> **DATA FOR PROCESSING**
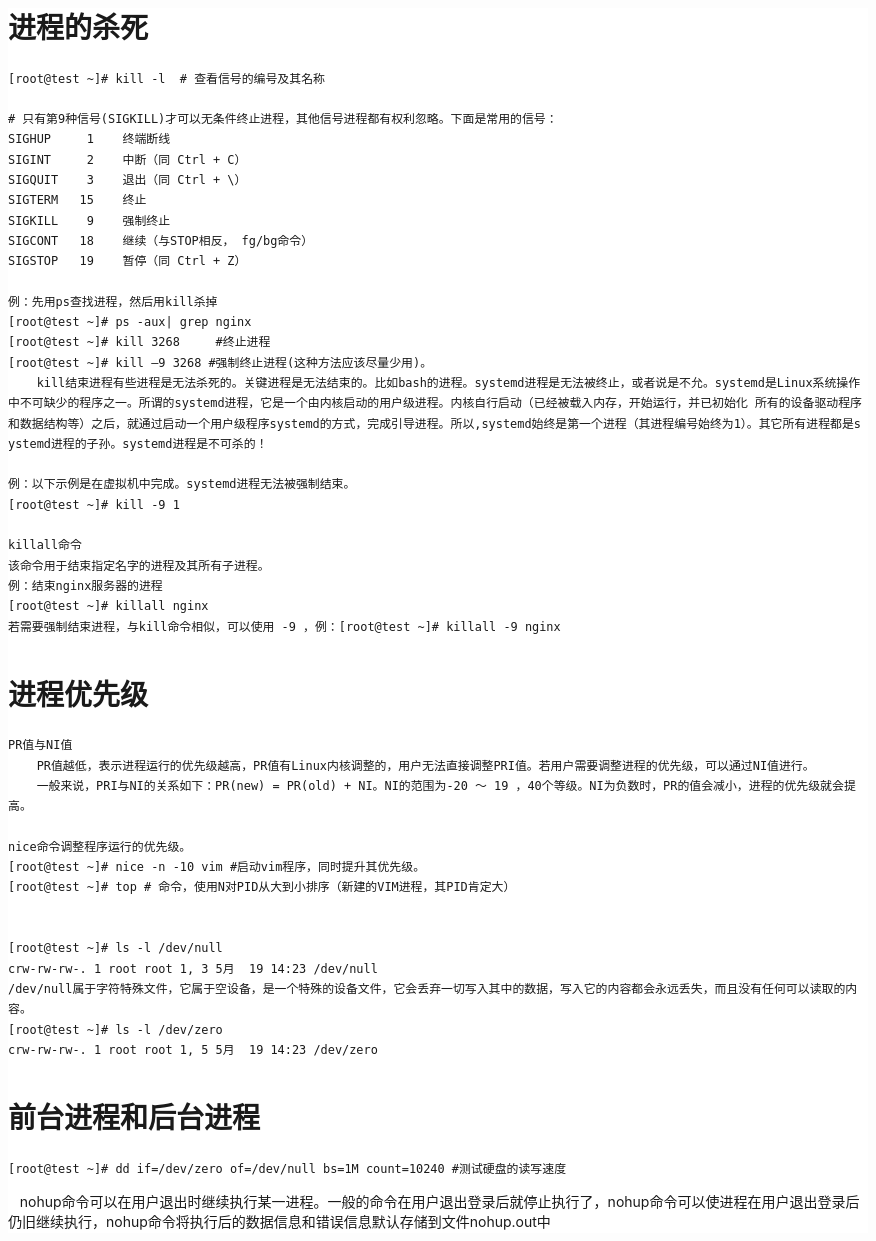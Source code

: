 
# 进程的杀死
    [root@test ~]# kill -l  # 查看信号的编号及其名称

    # 只有第9种信号(SIGKILL)才可以无条件终止进程，其他信号进程都有权利忽略。下面是常用的信号：
    SIGHUP     1    终端断线
    SIGINT     2    中断（同 Ctrl + C）
    SIGQUIT    3    退出（同 Ctrl + \）
    SIGTERM   15    终止
    SIGKILL    9    强制终止
    SIGCONT   18    继续（与STOP相反， fg/bg命令）
    SIGSTOP   19    暂停（同 Ctrl + Z）

    例：先用ps查找进程，然后用kill杀掉
    [root@test ~]# ps -aux| grep nginx
    [root@test ~]# kill 3268     #终止进程
    [root@test ~]# kill –9 3268 #强制终止进程(这种方法应该尽量少用)。
        kill结束进程有些进程是无法杀死的。关键进程是无法结束的。比如bash的进程。systemd进程是无法被终止，或者说是不允。systemd是Linux系统操作中不可缺少的程序之一。所谓的systemd进程，它是一个由内核启动的用户级进程。内核自行启动（已经被载入内存，开始运行，并已初始化 所有的设备驱动程序和数据结构等）之后，就通过启动一个用户级程序systemd的方式，完成引导进程。所以,systemd始终是第一个进程（其进程编号始终为1）。其它所有进程都是systemd进程的子孙。systemd进程是不可杀的！
     
    例：以下示例是在虚拟机中完成。systemd进程无法被强制结束。
    [root@test ~]# kill -9 1
     
    killall命令
    该命令用于结束指定名字的进程及其所有子进程。
    例：结束nginx服务器的进程
    [root@test ~]# killall nginx
    若需要强制结束进程，与kill命令相似，可以使用 -9 ，例：[root@test ~]# killall -9 nginx


# 进程优先级
    PR值与NI值
        PR值越低，表示进程运行的优先级越高，PR值有Linux内核调整的，用户无法直接调整PRI值。若用户需要调整进程的优先级，可以通过NI值进行。
        一般来说，PRI与NI的关系如下：PR(new) = PR(old) + NI。NI的范围为-20 ～ 19 ，40个等级。NI为负数时，PR的值会减小，进程的优先级就会提高。
     
    nice命令调整程序运行的优先级。
    [root@test ~]# nice -n -10 vim #启动vim程序，同时提升其优先级。
    [root@test ~]# top # 命令，使用N对PID从大到小排序（新建的VIM进程，其PID肯定大）


    [root@test ~]# ls -l /dev/null
    crw-rw-rw-. 1 root root 1, 3 5月  19 14:23 /dev/null
    /dev/null属于字符特殊文件，它属于空设备，是一个特殊的设备文件，它会丢弃一切写入其中的数据，写入它的内容都会永远丢失，而且没有任何可以读取的内容。
    [root@test ~]# ls -l /dev/zero 
    crw-rw-rw-. 1 root root 1, 5 5月  19 14:23 /dev/zero

# 前台进程和后台进程

    [root@test ~]# dd if=/dev/zero of=/dev/null bs=1M count=10240 #测试硬盘的读写速度
   nohup命令可以在用户退出时继续执行某一进程。一般的命令在用户退出登录后就停止执行了，nohup命令可以使进程在用户退出登录后仍旧继续执行，nohup命令将执行后的数据信息和错误信息默认存储到文件nohup.out中
    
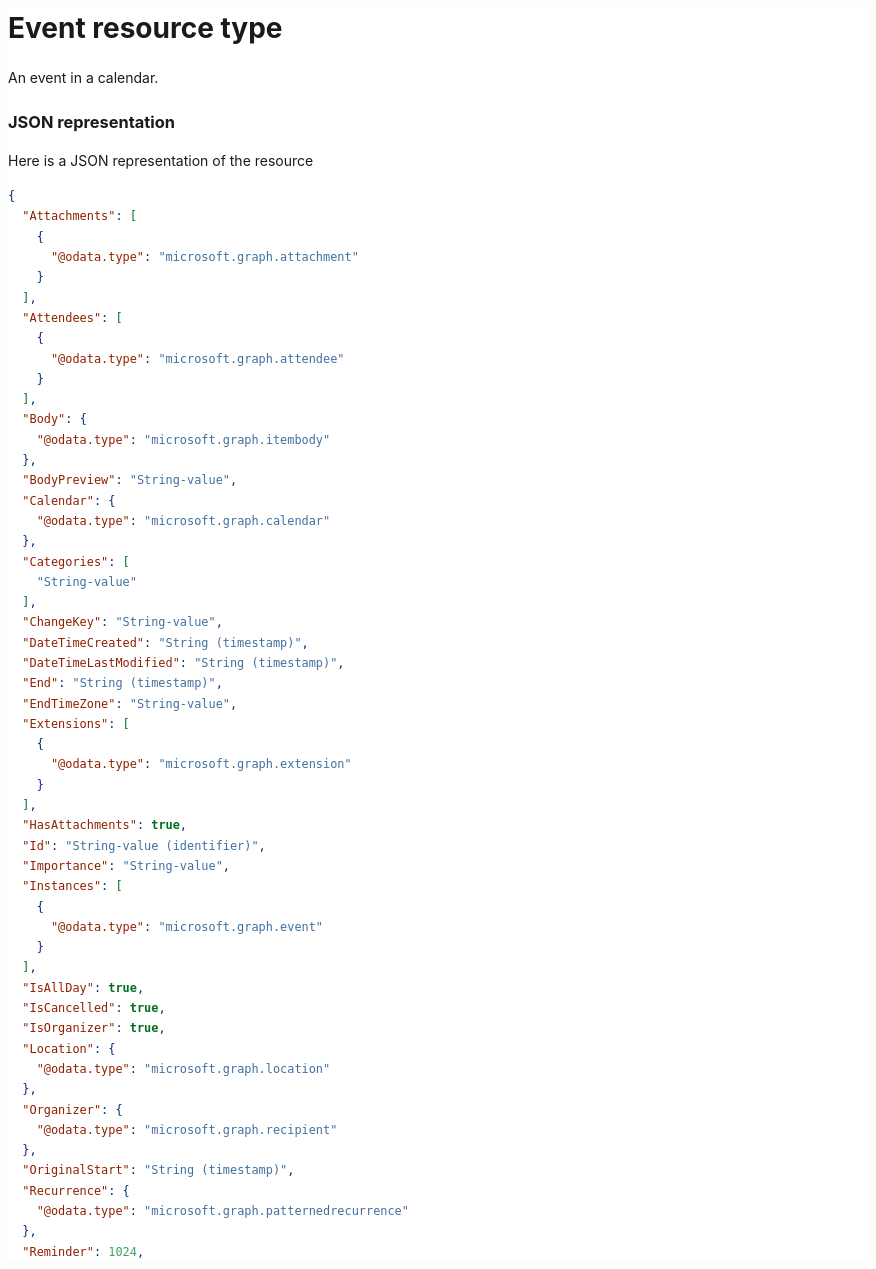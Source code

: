 # Event resource type

An event in a calendar.

### JSON representation

Here is a JSON representation of the resource



```json
{
  "Attachments": [
    {
      "@odata.type": "microsoft.graph.attachment"
    }
  ],
  "Attendees": [
    {
      "@odata.type": "microsoft.graph.attendee"
    }
  ],
  "Body": {
    "@odata.type": "microsoft.graph.itembody"
  },
  "BodyPreview": "String-value",
  "Calendar": {
    "@odata.type": "microsoft.graph.calendar"
  },
  "Categories": [
    "String-value"
  ],
  "ChangeKey": "String-value",
  "DateTimeCreated": "String (timestamp)",
  "DateTimeLastModified": "String (timestamp)",
  "End": "String (timestamp)",
  "EndTimeZone": "String-value",
  "Extensions": [
    {
      "@odata.type": "microsoft.graph.extension"
    }
  ],
  "HasAttachments": true,
  "Id": "String-value (identifier)",
  "Importance": "String-value",
  "Instances": [
    {
      "@odata.type": "microsoft.graph.event"
    }
  ],
  "IsAllDay": true,
  "IsCancelled": true,
  "IsOrganizer": true,
  "Location": {
    "@odata.type": "microsoft.graph.location"
  },
  "Organizer": {
    "@odata.type": "microsoft.graph.recipient"
  },
  "OriginalStart": "String (timestamp)",
  "Recurrence": {
    "@odata.type": "microsoft.graph.patternedrecurrence"
  },
  "Reminder": 1024,
```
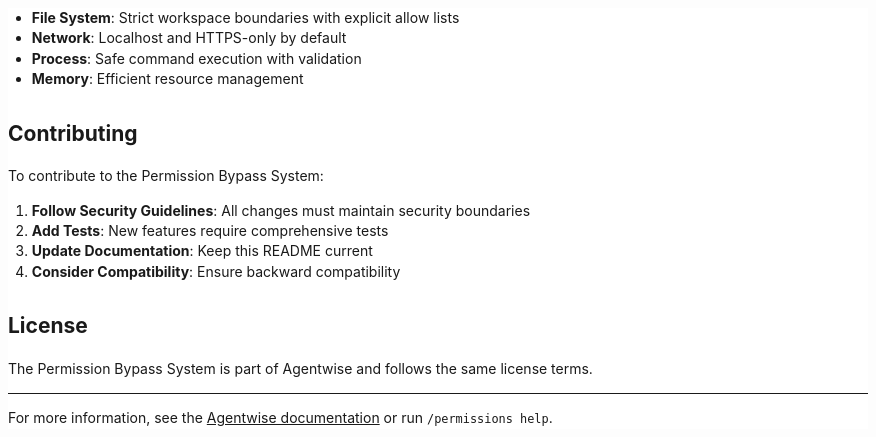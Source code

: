 - **File System**: Strict workspace boundaries with explicit allow lists
- **Network**: Localhost and HTTPS-only by default
- **Process**: Safe command execution with validation
- **Memory**: Efficient resource management

## Contributing

To contribute to the Permission Bypass System:

1. **Follow Security Guidelines**: All changes must maintain security boundaries
2. **Add Tests**: New features require comprehensive tests
3. **Update Documentation**: Keep this README current
4. **Consider Compatibility**: Ensure backward compatibility

## License

The Permission Bypass System is part of Agentwise and follows the same license terms.

---

For more information, see the [Agentwise documentation](https://agentwise-docs.vercel.app) or run `/permissions help`.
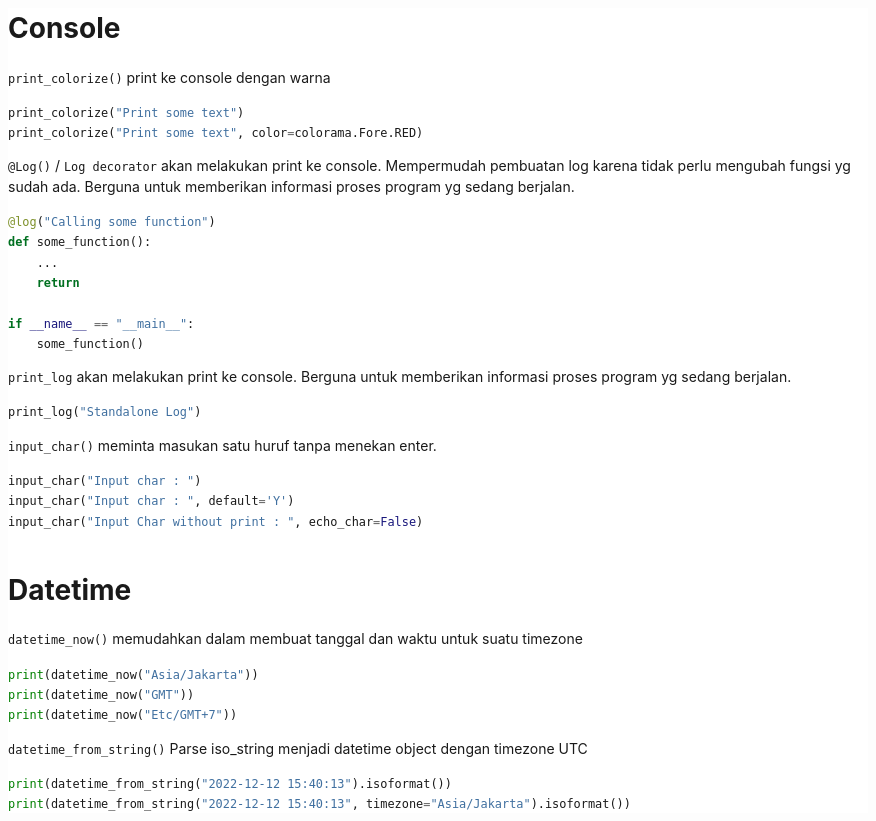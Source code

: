 
# Console

`print_colorize()` print ke console dengan warna

```python
print_colorize("Print some text")
print_colorize("Print some text", color=colorama.Fore.RED)
```


`@Log()` / `Log decorator` akan melakukan print ke console. Mempermudah pembuatan log karena tidak perlu mengubah fungsi yg sudah ada. Berguna untuk memberikan informasi proses program yg sedang berjalan.

```python
@log("Calling some function")
def some_function():
    ...
    return

if __name__ == "__main__":
    some_function()
```


`print_log` akan melakukan print ke console. Berguna untuk memberikan informasi proses program yg sedang berjalan.

```python
print_log("Standalone Log")
```


`input_char()` meminta masukan satu huruf tanpa menekan enter.

```py
input_char("Input char : ")
input_char("Input char : ", default='Y')
input_char("Input Char without print : ", echo_char=False)
```


# Datetime

`datetime_now()` memudahkan dalam membuat tanggal dan waktu untuk suatu timezone

```python
print(datetime_now("Asia/Jakarta"))
print(datetime_now("GMT"))
print(datetime_now("Etc/GMT+7"))
```


`datetime_from_string()` Parse iso_string menjadi datetime object dengan timezone UTC

```python
print(datetime_from_string("2022-12-12 15:40:13").isoformat())
print(datetime_from_string("2022-12-12 15:40:13", timezone="Asia/Jakarta").isoformat())
```
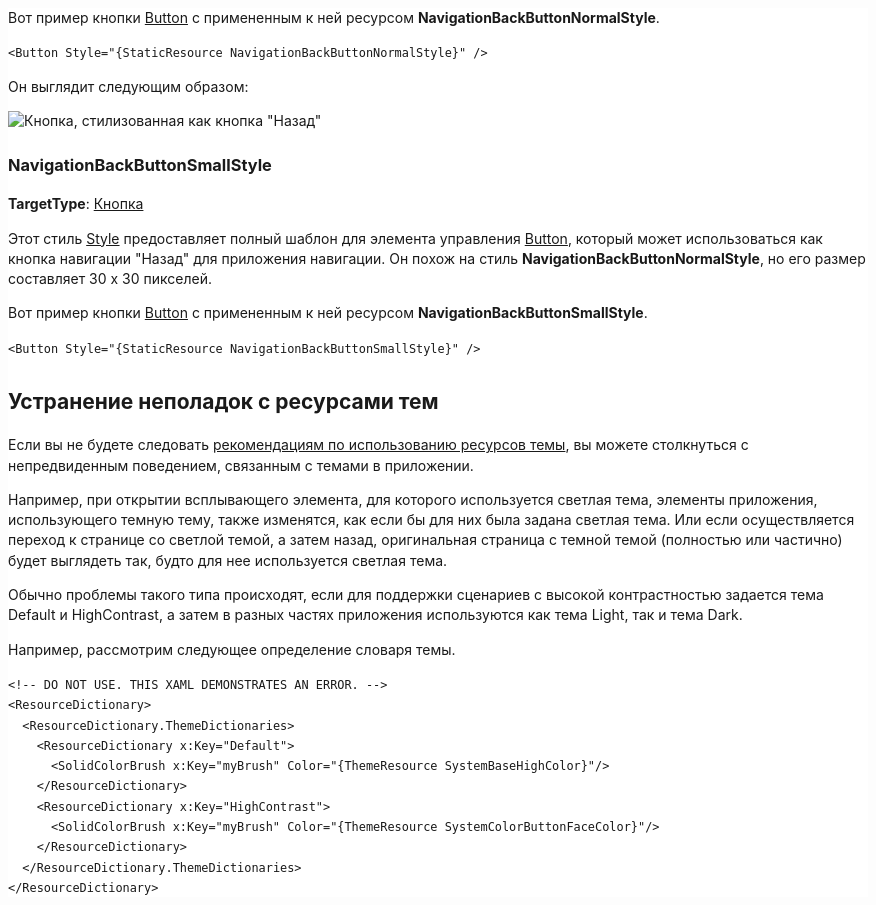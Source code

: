 Вот пример кнопки [Button](https://docs.microsoft.com/uwp/api/Windows.UI.Xaml.Controls.Button) с примененным к ней ресурсом **NavigationBackButtonNormalStyle**.

```XAML
<Button Style="{StaticResource NavigationBackButtonNormalStyle}" />
```

Он выглядит следующим образом:

![Кнопка, стилизованная как кнопка "Назад"](images/styles-back-button-normal.png)

### <a name="navigationbackbuttonsmallstyle"></a>NavigationBackButtonSmallStyle

**TargetType**: [Кнопка](https://docs.microsoft.com/uwp/api/Windows.UI.Xaml.Controls.Button)

Этот стиль [Style](https://docs.microsoft.com/uwp/api/Windows.UI.Xaml.Style) предоставляет полный шаблон для элемента управления [Button](https://docs.microsoft.com/uwp/api/Windows.UI.Xaml.Controls.Button), который может использоваться как кнопка навигации "Назад" для приложения навигации. Он похож на стиль **NavigationBackButtonNormalStyle**, но его размер составляет 30 x 30 пикселей.

Вот пример кнопки [Button](https://docs.microsoft.com/uwp/api/Windows.UI.Xaml.Controls.Button) с примененным к ней ресурсом **NavigationBackButtonSmallStyle**.

```XAML
<Button Style="{StaticResource NavigationBackButtonSmallStyle}" />
```

## <a name="troubleshooting-theme-resources"></a>Устранение неполадок с ресурсами тем

Если вы не будете следовать [рекомендациям по использованию ресурсов темы](#guidelines-for-custom-theme-resources), вы можете столкнуться с непредвиденным поведением, связанным с темами в приложении.

Например, при открытии всплывающего элемента, для которого используется светлая тема, элементы приложения, использующего темную тему, также изменятся, как если бы для них была задана светлая тема. Или если осуществляется переход к странице со светлой темой, а затем назад, оригинальная страница с темной темой (полностью или частично) будет выглядеть так, будто для нее используется светлая тема.

Обычно проблемы такого типа происходят, если для поддержки сценариев с высокой контрастностью задается тема Default и HighContrast, а затем в разных частях приложения используются как тема Light, так и тема Dark.

Например, рассмотрим следующее определение словаря темы.

```XAML
<!-- DO NOT USE. THIS XAML DEMONSTRATES AN ERROR. -->
<ResourceDictionary>
  <ResourceDictionary.ThemeDictionaries>
    <ResourceDictionary x:Key="Default">
      <SolidColorBrush x:Key="myBrush" Color="{ThemeResource SystemBaseHighColor}"/>
    </ResourceDictionary>
    <ResourceDictionary x:Key="HighContrast">
      <SolidColorBrush x:Key="myBrush" Color="{ThemeResource SystemColorButtonFaceColor}"/>
    </ResourceDictionary>
  </ResourceDictionary.ThemeDictionaries>
</ResourceDictionary>
```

> **EXERCISE AIM**
Pictures stay out. Print the lines of the records above exactly, from the first through the one with "[root@test ~]# kill –9".

> **TASK RESPONSE**
Source code

: 
# 进程的杀死
    [root@test ~]# kill -l  # 查看信号的编号及其名称

    # 只有第9种信号(SIGKILL)才可以无条件终止进程，其他信号进程都有权利忽略。下面是常用的信号：
    SIGHUP     1    终端断线
    SIGINT     2    中断（同 Ctrl + C）
    SIGQUIT    3    退出（同 Ctrl + \）
    SIGTERM   15    终止
    SIGKILL    9    强制终止
    SIGCONT   18    继续（与STOP相反， fg/bg命令）
    SIGSTOP   19    暂停（同 Ctrl + Z）

    例：先用ps查找进程，然后用kill杀掉
    [root@test ~]# ps -aux| grep nginx
    [root@test ~]# kill 3268     #终止进程
    [root@test ~]# kill –9 3268 #强制终止进程(这种方法应该尽量少用)。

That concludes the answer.